━━ STORED DATA

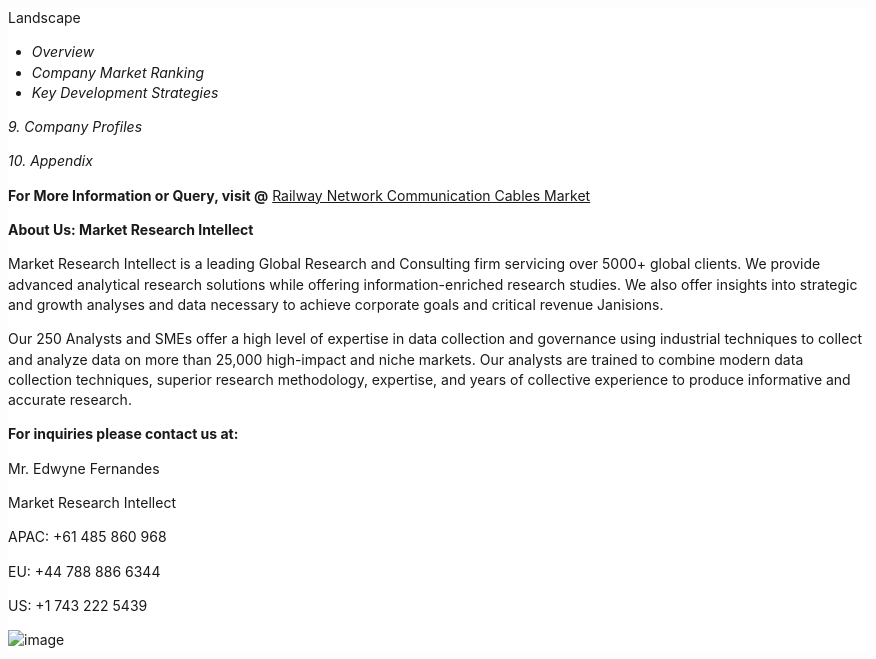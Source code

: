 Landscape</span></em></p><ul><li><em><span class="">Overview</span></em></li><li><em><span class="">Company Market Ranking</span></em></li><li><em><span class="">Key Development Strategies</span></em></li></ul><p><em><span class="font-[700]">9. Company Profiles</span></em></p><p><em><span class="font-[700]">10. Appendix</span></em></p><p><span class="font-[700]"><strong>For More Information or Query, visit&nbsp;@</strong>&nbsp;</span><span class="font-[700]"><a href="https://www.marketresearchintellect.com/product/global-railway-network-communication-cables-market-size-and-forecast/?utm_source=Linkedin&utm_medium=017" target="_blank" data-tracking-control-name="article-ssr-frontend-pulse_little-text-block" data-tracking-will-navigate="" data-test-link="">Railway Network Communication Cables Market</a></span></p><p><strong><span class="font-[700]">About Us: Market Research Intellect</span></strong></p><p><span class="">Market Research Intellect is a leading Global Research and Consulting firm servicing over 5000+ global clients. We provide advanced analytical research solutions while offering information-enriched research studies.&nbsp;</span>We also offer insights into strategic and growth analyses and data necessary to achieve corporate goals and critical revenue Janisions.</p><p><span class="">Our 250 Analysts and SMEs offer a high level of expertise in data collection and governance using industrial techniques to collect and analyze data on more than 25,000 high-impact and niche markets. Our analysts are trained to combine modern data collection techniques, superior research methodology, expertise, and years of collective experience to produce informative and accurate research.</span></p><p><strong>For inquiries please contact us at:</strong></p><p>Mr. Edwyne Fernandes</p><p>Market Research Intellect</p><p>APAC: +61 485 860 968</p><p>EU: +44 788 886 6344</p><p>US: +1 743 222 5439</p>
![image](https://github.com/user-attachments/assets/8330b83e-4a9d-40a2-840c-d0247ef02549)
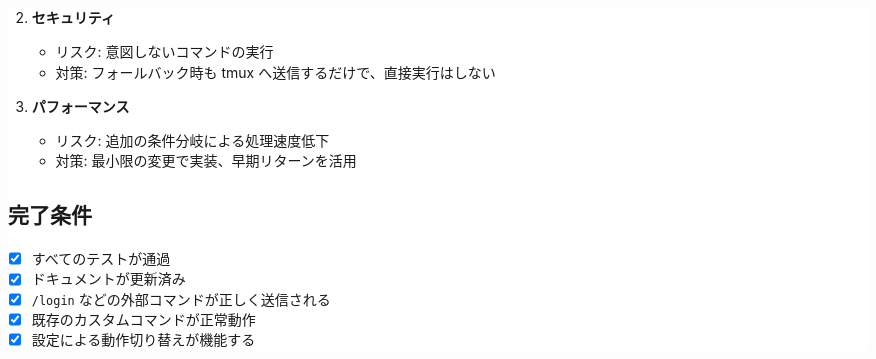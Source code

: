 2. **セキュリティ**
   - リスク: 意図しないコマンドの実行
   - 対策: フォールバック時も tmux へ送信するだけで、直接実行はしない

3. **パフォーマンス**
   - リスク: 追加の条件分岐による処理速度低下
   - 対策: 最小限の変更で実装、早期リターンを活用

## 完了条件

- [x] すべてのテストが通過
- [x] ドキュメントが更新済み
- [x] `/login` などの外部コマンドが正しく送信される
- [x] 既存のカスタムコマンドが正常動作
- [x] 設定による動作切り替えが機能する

━━━━

Output exactly the lines above, from the one holding "- [x] ドキュメントが更新済み" through the end of the data, including the first and last.

- [x] ドキュメントが更新済み
- [x] `/login` などの外部コマンドが正しく送信される
- [x] 既存のカスタムコマンドが正常動作
- [x] 設定による動作切り替えが機能する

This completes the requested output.